I'm trying to set up a cloudfront for my s3 bucket that will only allow users to read or write with the signed URLs.(read the file, upload, and download)
The S3 doesn't have public read/write permissions.
CloudFront is: Http and HTTPS. It has Trusted Signer as self. It has Restricted View access. It has a origin domain name as origin-domain-name/public. Lastly, it has a origin access identity as origin-access-identity/cloudfront/XXXXXXX.
I have my cloudfront pem file and aws private key id.

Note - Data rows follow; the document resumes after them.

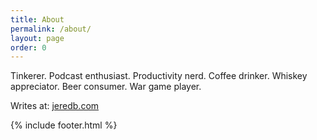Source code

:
 ```yaml
---
title: About
permalink: /about/
layout: page
order: 0
---
```


Tinkerer. Podcast enthusiast. Productivity nerd. Coffee drinker. Whiskey appreciator. Beer consumer. War game player.

Writes at: [jeredb.com](https://jeredb.com)

{% include footer.html %}
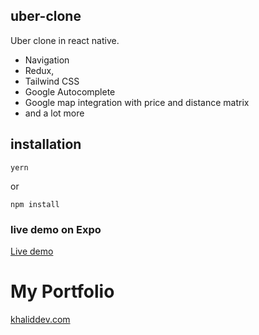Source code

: ## uber-clone

Uber clone in react native. 
- Navigation
- Redux, 
- Tailwind CSS
- Google Autocomplete
- Google map integration with price and distance matrix
- and a lot more

## installation

```
yern
```

or

```
npm install
```

### live demo on Expo

[Live demo](https://expo.io/@coderkhalid/projects/uber-clone)

# My Portfolio 
[khaliddev.com](https://www.khaliddev.com/)
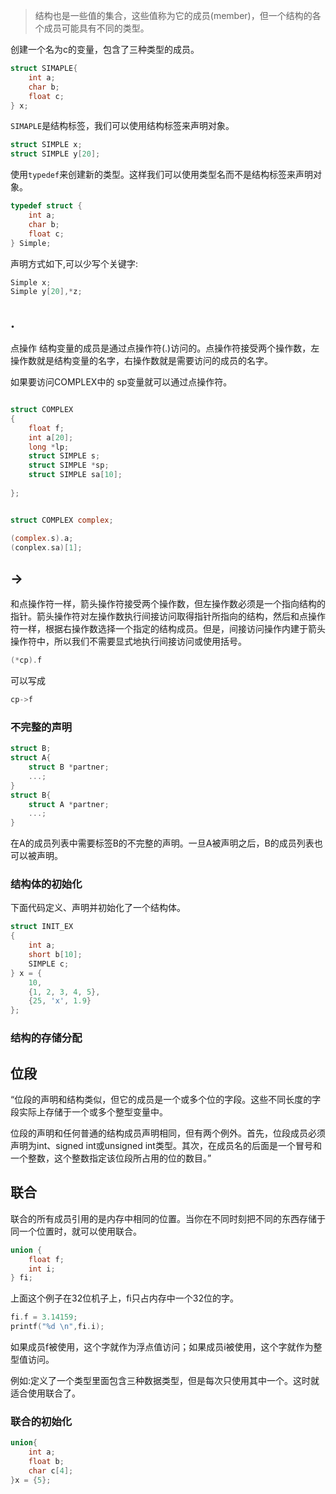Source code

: 

>结构也是一些值的集合，这些值称为它的成员(member)，但一个结构的各个成员可能具有不同的类型。


创建一个名为c的变量，包含了三种类型的成员。
```c
struct SIMAPLE{
    int a;
    char b;
    float c;
} x;

```
``SIMAPLE``是结构标签，我们可以使用结构标签来声明对象。

```c
struct SIMPLE x;
struct SIMPLE y[20];
```
使用``typedef``来创建新的类型。这样我们可以使用类型名而不是结构标签来声明对象。
```c
typedef struct {
    int a;
    char b;
    float c;
} Simple;
```
声明方式如下,可以少写个关键字:
```c
Simple x;
Simple y[20],*z;
```




## .
点操作
结构变量的成员是通过点操作符(.)访问的。点操作符接受两个操作数，左操作数就是结构变量的名字，右操作数就是需要访问的成员的名字。

如果要访问COMPLEX中的 sp变量就可以通过点操作符。
```c

struct COMPLEX
{
    float f;
    int a[20];
    long *lp;
    struct SIMPLE s;
    struct SIMPLE *sp;
    struct SIMPLE sa[10];
    
};



```

```c
struct COMPLEX complex;

(complex.s).a;
(conplex.sa)[1];
```

## ->
和点操作符一样，箭头操作符接受两个操作数，但左操作数必须是一个指向结构的指针。箭头操作符对左操作数执行间接访问取得指针所指向的结构，然后和点操作符一样，根据右操作数选择一个指定的结构成员。但是，间接访问操作内建于箭头操作符中，所以我们不需要显式地执行间接访问或使用括号。

```c
(*cp).f
```
可以写成
```c
cp->f
```

### 不完整的声明

```c
struct B;
struct A{
    struct B *partner;
    ...;
}
struct B{
    struct A *partner;
    ...;
}
```
在A的成员列表中需要标签B的不完整的声明。一旦A被声明之后，B的成员列表也可以被声明。


### 结构体的初始化

下面代码定义、声明并初始化了一个结构体。
```c
struct INIT_EX
{
    int a;
    short b[10];
    SIMPLE c;
} x = {
    10,
    {1, 2, 3, 4, 5},
    {25, 'x', 1.9}
};
```
### 结构的存储分配

## 位段

“位段的声明和结构类似，但它的成员是一个或多个位的字段。这些不同长度的字段实际上存储于一个或多个整型变量中。

位段的声明和任何普通的结构成员声明相同，但有两个例外。首先，位段成员必须声明为int、signed int或unsigned int类型。其次，在成员名的后面是一个冒号和一个整数，这个整数指定该位段所占用的位的数目。”

## 联合
联合的所有成员引用的是内存中相同的位置。当你在不同时刻把不同的东西存储于同一个位置时，就可以使用联合。
```c
union {
    float f;
    int i;
} fi;

```
上面这个例子在32位机子上，fi只占内存中一个32位的字。
```c
fi.f = 3.14159;
printf("%d \n",fi.i);
```
如果成员f被使用，这个字就作为浮点值访问；如果成员i被使用，这个字就作为整型值访问。

例如:定义了一个类型里面包含三种数据类型，但是每次只使用其中一个。这时就适合使用联合了。

### 联合的初始化
```c
union{
    int a;
    float b;
    char c[4];
}x = {5};
```



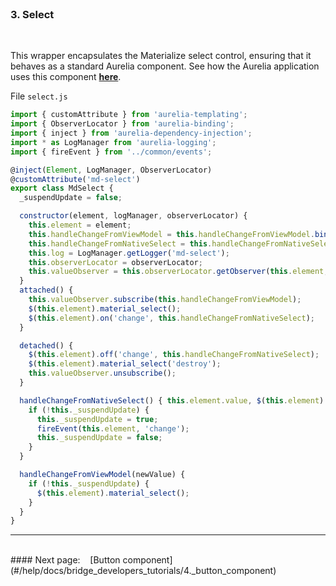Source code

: <br>

### 3. Select
<br>

This wrapper encapsulates the Materialize select control, ensuring that it behaves as a standard Aurelia component. See how the Aurelia application uses this component **[here](#/samples/select)**.
<br>

File `select.js`
<br>
```javascript
import { customAttribute } from 'aurelia-templating';
import { ObserverLocator } from 'aurelia-binding';
import { inject } from 'aurelia-dependency-injection';
import * as LogManager from 'aurelia-logging';
import { fireEvent } from '../common/events';

@inject(Element, LogManager, ObserverLocator)
@customAttribute('md-select')
export class MdSelect {
  _suspendUpdate = false;

  constructor(element, logManager, observerLocator) {
    this.element = element;
    this.handleChangeFromViewModel = this.handleChangeFromViewModel.bind(this);
    this.handleChangeFromNativeSelect = this.handleChangeFromNativeSelect.bind(this);
    this.log = LogManager.getLogger('md-select');
    this.observerLocator = observerLocator;
    this.valueObserver = this.observerLocator.getObserver(this.element, 'value');
  }
  attached() {
    this.valueObserver.subscribe(this.handleChangeFromViewModel);
    $(this.element).material_select();
    $(this.element).on('change', this.handleChangeFromNativeSelect);
  }

  detached() {
    $(this.element).off('change', this.handleChangeFromNativeSelect);
    $(this.element).material_select('destroy');
    this.valueObserver.unsubscribe();
  }

  handleChangeFromNativeSelect() { this.element.value, $(this.element).val());
    if (!this._suspendUpdate) {
      this._suspendUpdate = true;
      fireEvent(this.element, 'change');
      this._suspendUpdate = false;
    }
  }

  handleChangeFromViewModel(newValue) {
    if (!this._suspendUpdate) {
      $(this.element).material_select();
    }
  }
}

```




* * *
<br>
#### Next page: &nbsp;&nbsp; [Button component](#/help/docs/bridge_developers_tutorials/4._button_component)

My c# code to generate signed url is:
StreamReader sr = new StreamReader("../../keys/CloudFront-PrivateKey.pem");
var url = AmazonCloudFrontUrlSigner.GetCannedSignedURL(
AmazonCloudFrontUrlSigner.Protocol.http,
"http://xxxxxxxxxx.cloudfront.net",
sr,
"public/AddinJudgeIssue.png",
"<AWS Private Key ID>",
DateTime.Now.AddDays(2));
Each time when I execute the code, it generates the URL. However, when I copy and paste it to URL, it says "access denied".
First of all, does anyone have any idea about why this happening?
Secondly, this works somehow, can I use this same technique to upload assets to the bucket?
Thank you and apologize for my ignorance. I digged the aws whitepapers, but failed to find a straightforward guidance.